Bacterial cells produce a variety of secondary metabolites (lipopeptides, bacteriocins, antibiotics, amino acids, toxins, and so on) during their biofilm lifestyle, which play important roles in the ecology of bacterial communities, either as inhibitors of competitors’ growth or as signal molecules that modulate microbial interspecies or inter kingdom communication and behavior. Secondary metabolites’ diversity and functions are grounds for their widespread biotechnological interest in a wide range of industries (medical, food industry or agricultural). Secondary metabolites generated by microbial species (daunomycin, mitomycin C, Adriamycin, and others) are used in the treatment of several forms of cancer, as anti-malarial chemicals (gliotoxin), and as antiplasmodials (daunomycin, mitomycin C, Adriamycin, and others) (trichodermol). Furthermore, it is worth noting how different bacterial secondary metabolites contribute to plant health and agricultural productivity by interacting with microbial pathogens: I Small compounds generated by B. amyloliquefaciens, such as bacillaene, difficidin, and macrolactin, suppress Gram-positive and Gram-negative pathogens such as Erwinia amylovora, as well as triggering the plant defense system or promoting plant development. Secondary metabolites are also becoming increasingly popular in the food and flavor sectors. 3-octanone, 1-octen-3- ol, and 3-octanol, generated by Trichoderma spp. in mushroom flavor and fragrance, and the use of probiotics for antioxidant compound synthesis are examples.

Conclusion

The ECM is a complex structure with a wide range of chemical and functional properties. Mechanistic research involves increasing our understanding of the chemical structure and biophysical properties of the molecules that make up this structure. Additional research into the characteristics that define the phases of biofilm growth is required to build a strong body of knowledge that will enable polymer modification and even customized design for present and future biotechnological uses. The use of bacterial biofilms or different extracellular matrix components in industrial and agricultural processes is emerging as a very promising strategy, both economically and environmentally, for lowering production costs while increasing productivity, combating pollutants, and serving as an ecological tool against agricultural plagues.
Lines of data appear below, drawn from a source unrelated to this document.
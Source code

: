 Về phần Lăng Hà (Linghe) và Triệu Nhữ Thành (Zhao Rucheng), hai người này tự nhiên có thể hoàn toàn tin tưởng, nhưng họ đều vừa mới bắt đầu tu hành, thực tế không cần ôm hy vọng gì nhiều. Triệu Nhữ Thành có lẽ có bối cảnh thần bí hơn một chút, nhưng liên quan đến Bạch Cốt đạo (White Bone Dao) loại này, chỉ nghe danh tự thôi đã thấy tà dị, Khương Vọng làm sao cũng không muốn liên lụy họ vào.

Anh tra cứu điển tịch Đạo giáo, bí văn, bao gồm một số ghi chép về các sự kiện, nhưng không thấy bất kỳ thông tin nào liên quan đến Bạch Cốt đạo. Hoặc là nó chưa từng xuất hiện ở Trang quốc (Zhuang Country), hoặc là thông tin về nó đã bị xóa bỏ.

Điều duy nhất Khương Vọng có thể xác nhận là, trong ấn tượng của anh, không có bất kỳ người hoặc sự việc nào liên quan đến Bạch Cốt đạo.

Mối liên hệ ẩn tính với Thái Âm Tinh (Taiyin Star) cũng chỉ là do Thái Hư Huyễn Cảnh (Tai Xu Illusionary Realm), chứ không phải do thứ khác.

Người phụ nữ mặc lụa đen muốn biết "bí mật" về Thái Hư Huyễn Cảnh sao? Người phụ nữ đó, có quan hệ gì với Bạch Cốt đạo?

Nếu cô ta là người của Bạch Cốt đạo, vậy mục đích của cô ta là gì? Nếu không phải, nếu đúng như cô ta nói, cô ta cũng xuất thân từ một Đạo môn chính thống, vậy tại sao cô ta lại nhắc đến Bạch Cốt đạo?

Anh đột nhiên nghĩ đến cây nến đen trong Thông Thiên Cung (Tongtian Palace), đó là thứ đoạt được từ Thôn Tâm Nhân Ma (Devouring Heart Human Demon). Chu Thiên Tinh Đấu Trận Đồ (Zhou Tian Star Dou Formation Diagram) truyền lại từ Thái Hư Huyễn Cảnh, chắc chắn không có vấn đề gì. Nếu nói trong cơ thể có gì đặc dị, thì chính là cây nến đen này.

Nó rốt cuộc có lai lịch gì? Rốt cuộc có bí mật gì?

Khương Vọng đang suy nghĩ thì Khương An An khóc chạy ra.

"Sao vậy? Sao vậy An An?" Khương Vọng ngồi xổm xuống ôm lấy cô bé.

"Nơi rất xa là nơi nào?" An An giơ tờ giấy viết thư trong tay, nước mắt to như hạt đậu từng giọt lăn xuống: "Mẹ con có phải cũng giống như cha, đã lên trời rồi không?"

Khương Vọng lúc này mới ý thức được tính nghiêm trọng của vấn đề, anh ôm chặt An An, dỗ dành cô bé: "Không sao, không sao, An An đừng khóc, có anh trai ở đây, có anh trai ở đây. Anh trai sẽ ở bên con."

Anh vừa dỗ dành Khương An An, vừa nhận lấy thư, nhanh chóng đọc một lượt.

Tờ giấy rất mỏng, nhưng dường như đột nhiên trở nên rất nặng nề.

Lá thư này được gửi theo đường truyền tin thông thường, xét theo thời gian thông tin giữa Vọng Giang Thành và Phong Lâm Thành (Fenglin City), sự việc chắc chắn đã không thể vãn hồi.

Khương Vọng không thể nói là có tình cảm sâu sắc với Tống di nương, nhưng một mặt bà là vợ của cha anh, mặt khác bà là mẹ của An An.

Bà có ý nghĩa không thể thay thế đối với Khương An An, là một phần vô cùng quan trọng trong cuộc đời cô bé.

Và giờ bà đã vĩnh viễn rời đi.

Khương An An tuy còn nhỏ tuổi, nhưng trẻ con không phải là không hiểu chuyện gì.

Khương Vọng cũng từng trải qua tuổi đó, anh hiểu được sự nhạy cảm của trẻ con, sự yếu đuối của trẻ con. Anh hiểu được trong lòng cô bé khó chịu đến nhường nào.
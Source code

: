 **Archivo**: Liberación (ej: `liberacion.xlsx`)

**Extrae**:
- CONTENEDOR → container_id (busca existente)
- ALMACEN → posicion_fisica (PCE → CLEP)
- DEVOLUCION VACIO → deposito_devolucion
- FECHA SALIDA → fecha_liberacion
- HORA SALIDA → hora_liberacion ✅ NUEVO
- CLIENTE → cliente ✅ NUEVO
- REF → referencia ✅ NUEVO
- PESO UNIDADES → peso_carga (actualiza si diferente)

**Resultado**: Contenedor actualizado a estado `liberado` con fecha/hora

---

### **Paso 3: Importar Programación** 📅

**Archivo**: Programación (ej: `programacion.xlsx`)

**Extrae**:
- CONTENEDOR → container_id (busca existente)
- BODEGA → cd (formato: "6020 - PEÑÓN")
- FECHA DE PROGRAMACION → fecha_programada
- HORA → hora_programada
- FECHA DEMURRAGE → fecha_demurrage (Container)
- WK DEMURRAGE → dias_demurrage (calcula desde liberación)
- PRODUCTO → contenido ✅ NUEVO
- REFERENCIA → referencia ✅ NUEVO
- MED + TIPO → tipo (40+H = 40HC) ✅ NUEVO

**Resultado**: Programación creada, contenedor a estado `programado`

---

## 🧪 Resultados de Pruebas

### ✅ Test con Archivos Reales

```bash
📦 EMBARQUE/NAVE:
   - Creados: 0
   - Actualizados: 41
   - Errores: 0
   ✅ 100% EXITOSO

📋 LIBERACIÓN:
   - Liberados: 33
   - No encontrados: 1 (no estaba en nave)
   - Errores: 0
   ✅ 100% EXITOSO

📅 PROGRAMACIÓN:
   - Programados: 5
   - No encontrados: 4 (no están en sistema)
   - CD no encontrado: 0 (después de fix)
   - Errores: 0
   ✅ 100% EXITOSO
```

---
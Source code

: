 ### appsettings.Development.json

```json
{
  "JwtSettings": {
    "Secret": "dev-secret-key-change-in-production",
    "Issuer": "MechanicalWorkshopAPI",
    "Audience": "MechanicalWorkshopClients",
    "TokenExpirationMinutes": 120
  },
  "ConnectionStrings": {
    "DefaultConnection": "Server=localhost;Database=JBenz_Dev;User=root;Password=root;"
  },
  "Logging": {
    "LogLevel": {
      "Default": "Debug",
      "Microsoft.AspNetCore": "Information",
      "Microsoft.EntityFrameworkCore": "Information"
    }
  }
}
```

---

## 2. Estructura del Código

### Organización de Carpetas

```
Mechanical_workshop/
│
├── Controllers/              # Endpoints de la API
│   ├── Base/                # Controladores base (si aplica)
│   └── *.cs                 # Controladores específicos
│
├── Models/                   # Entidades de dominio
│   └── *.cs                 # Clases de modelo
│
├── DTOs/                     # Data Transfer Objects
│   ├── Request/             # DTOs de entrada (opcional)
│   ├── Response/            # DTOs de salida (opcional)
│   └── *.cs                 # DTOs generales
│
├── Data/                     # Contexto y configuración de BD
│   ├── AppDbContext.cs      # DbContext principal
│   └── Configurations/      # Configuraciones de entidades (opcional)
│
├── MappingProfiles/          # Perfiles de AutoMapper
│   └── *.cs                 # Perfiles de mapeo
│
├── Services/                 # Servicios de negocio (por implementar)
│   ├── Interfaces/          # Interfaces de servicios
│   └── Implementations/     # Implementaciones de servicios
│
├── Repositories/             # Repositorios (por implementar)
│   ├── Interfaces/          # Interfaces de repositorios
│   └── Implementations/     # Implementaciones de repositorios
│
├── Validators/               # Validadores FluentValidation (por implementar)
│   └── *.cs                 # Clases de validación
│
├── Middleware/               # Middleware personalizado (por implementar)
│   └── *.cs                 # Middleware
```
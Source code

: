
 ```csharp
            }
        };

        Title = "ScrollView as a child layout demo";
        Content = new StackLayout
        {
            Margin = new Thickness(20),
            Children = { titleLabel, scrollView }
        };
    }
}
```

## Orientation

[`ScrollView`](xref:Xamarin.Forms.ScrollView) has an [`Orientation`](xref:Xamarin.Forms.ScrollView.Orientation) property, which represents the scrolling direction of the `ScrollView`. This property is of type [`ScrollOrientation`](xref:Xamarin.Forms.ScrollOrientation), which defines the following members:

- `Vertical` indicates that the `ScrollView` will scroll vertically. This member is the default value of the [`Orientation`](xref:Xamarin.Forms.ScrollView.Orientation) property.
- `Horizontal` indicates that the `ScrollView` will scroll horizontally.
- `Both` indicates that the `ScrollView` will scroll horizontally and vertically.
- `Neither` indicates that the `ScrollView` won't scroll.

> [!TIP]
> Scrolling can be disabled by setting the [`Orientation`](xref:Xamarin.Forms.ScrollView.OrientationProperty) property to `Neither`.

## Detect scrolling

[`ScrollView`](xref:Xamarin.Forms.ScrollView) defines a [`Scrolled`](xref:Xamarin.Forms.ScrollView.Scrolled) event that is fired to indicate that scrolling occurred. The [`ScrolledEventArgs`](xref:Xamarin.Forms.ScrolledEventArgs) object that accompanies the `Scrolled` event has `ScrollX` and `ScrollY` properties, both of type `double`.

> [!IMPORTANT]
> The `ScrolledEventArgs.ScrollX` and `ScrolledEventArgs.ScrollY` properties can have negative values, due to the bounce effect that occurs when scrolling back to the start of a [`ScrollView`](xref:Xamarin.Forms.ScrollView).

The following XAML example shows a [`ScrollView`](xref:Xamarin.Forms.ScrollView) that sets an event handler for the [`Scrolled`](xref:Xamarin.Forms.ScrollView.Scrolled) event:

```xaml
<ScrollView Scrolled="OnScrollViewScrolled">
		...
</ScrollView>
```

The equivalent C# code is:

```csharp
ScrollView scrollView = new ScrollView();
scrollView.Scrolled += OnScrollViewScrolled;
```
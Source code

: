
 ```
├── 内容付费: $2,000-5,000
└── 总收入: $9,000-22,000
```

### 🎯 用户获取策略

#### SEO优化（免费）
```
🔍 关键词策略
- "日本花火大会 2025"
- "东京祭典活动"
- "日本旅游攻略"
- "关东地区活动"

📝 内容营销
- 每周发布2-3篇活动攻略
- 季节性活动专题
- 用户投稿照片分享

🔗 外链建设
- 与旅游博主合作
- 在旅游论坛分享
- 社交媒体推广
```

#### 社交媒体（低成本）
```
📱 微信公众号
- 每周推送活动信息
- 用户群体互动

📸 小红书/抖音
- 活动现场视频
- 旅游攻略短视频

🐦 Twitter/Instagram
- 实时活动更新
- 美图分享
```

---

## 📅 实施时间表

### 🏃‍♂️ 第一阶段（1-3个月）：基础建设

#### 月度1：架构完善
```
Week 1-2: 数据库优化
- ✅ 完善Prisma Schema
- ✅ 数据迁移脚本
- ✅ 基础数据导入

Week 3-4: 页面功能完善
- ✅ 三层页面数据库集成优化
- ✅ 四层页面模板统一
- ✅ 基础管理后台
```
Due to the high cost of industrial procedures and the poor yield currently gained from their manufacture, the ability to scale the production of such biotechnological products at an industrial level, and therefore their commercial uses, is a major problem. Studies on the precise genetic regulation of ECM component synthesis, the isolation of novel producer strains, and the use of the best substrates should aid in the selection of the best natural microorganisms, especially when genetic modification is not authorized or economical. Further downstream processes are hampered by the unspecific interaction of some ECM with themselves or medium components. As a result, detailed research on the physicochemical peculiarities of each ECM component are needed to determine the best approaches to optimize extraction and purification processes, as well as how to proceed in the bioreactor, to increase not only yield but also quality and usability of the bio product.